La envidia es ese mecanismo psicológico que no permite que nadie tenga ni sea mejor que uno.
“¿Por qué él y no yo?”, se pregunta el envidioso que no acepta el triunfo ajeno, sobre todo, cuando sabe que la persona envidiada es alguien que un día no tuvo nada y que otro día llega a tener todo, como ocurre en el cuento de La Cenicienta o El patito feo.
No hay nada más envidiable en la vida que la suerte de quien posee el juguete que uno mismo quisiera tener. De modo que en esta competencia abierta, en la que uno ambiciona ser y tener lo que es y tiene el otro, es casi natural que el envidioso busque por todos los medios la caída de su rival, impulsado por esa creencia innata de que nadie es tan capaz y perfecto como uno mismo.
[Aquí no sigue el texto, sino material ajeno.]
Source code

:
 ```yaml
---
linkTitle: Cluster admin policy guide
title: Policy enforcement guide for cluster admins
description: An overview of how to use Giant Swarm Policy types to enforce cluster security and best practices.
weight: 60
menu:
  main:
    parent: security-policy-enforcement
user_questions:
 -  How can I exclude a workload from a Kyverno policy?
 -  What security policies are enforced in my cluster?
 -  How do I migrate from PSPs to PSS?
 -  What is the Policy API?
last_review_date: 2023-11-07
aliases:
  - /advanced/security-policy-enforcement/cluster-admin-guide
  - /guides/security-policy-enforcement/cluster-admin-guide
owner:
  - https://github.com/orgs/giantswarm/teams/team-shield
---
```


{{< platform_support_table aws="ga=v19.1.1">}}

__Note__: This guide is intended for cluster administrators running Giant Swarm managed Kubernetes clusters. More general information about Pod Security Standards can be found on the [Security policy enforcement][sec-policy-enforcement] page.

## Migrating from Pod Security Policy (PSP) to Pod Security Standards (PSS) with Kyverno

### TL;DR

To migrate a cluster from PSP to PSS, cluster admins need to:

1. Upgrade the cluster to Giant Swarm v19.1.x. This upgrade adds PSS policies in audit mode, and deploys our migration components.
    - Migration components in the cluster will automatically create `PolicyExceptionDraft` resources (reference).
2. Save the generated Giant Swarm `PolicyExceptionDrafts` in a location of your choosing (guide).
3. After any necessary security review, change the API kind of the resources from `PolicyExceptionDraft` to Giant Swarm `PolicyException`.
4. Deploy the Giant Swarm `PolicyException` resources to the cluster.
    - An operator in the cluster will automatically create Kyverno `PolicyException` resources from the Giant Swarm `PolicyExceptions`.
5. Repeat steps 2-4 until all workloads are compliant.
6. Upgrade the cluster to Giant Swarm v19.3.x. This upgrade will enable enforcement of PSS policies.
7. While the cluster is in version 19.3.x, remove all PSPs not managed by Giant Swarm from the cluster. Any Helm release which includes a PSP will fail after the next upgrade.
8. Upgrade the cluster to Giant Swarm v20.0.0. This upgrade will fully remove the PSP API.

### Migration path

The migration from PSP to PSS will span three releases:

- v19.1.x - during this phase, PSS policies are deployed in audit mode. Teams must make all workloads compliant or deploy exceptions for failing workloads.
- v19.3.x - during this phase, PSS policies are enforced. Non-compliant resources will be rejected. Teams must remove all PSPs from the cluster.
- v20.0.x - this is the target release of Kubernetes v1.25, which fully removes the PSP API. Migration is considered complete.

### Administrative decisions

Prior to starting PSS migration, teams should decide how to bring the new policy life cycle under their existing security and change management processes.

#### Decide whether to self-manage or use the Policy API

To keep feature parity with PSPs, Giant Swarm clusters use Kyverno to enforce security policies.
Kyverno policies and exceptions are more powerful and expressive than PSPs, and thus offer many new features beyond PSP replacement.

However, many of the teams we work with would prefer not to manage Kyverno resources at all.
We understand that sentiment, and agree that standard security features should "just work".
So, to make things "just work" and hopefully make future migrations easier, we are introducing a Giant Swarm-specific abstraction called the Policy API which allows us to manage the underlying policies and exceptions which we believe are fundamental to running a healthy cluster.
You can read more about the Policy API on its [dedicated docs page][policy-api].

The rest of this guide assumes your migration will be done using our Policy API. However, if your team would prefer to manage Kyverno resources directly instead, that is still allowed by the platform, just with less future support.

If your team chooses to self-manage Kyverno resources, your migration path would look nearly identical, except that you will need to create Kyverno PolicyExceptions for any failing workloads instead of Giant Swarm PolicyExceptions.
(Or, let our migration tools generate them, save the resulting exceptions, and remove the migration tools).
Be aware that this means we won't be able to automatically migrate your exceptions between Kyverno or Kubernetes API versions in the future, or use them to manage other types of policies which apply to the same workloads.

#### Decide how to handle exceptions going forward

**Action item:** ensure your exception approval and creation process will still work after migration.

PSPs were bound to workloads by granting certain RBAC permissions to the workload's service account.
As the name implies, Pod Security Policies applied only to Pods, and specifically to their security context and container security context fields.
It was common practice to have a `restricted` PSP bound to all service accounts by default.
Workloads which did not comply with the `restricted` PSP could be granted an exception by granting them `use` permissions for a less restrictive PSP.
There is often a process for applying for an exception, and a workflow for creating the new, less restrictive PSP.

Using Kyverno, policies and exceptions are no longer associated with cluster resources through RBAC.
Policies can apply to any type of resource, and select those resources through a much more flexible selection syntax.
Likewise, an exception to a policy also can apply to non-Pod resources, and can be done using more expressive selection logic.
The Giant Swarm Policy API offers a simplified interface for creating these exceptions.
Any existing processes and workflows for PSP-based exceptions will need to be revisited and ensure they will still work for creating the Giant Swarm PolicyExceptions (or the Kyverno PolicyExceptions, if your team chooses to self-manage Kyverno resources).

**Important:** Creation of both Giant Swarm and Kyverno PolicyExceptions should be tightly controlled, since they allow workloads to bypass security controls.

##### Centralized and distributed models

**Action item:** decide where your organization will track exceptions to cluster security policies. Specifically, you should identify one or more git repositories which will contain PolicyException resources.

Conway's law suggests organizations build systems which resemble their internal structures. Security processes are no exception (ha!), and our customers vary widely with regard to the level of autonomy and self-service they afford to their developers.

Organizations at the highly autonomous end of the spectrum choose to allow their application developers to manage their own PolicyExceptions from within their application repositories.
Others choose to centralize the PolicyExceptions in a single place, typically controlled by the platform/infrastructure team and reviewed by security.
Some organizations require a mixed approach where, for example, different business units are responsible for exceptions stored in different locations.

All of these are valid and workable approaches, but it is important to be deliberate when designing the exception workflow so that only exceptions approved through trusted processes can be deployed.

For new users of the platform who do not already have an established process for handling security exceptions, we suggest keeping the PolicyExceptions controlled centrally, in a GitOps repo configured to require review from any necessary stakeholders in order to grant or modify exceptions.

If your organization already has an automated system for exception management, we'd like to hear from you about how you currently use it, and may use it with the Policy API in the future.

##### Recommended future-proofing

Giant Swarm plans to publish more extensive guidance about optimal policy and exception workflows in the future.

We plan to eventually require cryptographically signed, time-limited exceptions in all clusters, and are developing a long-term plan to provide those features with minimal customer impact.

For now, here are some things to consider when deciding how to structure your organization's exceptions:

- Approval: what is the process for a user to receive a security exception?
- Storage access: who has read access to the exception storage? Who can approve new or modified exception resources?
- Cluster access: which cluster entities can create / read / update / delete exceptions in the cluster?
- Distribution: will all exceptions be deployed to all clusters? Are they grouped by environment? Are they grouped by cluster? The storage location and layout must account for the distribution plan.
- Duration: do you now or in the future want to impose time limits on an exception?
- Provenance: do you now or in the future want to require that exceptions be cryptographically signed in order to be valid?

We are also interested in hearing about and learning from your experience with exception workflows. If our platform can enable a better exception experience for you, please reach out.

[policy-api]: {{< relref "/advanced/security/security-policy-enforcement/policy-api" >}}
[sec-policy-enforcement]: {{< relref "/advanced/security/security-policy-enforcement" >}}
En la envidia todo vale: la ley de la selva y el sálvese quien pueda.
Los envidiosos, para procurar la caída de su rival: difaman, insultan, acusan y, lo que es peor, cuando ya no les queda más argumentos para hablar en contra, transforman la mentira en verdad y la verdad la convierten en basura, pues los envidiosos suelen ser como las serpientes venenosas y las navajas de doble filo.
Por eso mi abuela, una señora entendida en el vasto tema de la envidia, advertía sin cesar: “Cuídate de los envidiosos, que esos te dan un beso de Judas en la mejilla y te clavan el cuchillo de la traición por la espalda. Además, si la envidia fuera tiña, cuánto tiñoso habría”.
Con ella aprendí que la envidia es el pecado capital del individuo y la hermana melliza de la hipocresía.
Aprendí también que la envidia es una sensación que afecta más a los frustrados que a quienes son envidiados por su belleza, inteligencia, triunfo profesional, fama o fortuna.
Y, sin embargo, nunca concebí cómo el ser humano puede gozar con la desgracia ajena y entristecerse con la felicidad del prójimo.
Los envidiosos en potencia, que viven “a Dios rogando y con el mazo dando”, tienen un denominador común:
* suelen ejercitar la maledicencia y
* el gusto por encontrarle defectos al sujeto en cuestión,
* con el fin de exaltar sus debilidades y
* menoscabar sus virtudes;
un contexto en el que los más grandes personajes de la historia se sintieron alguna vez envidiados o envidiosos.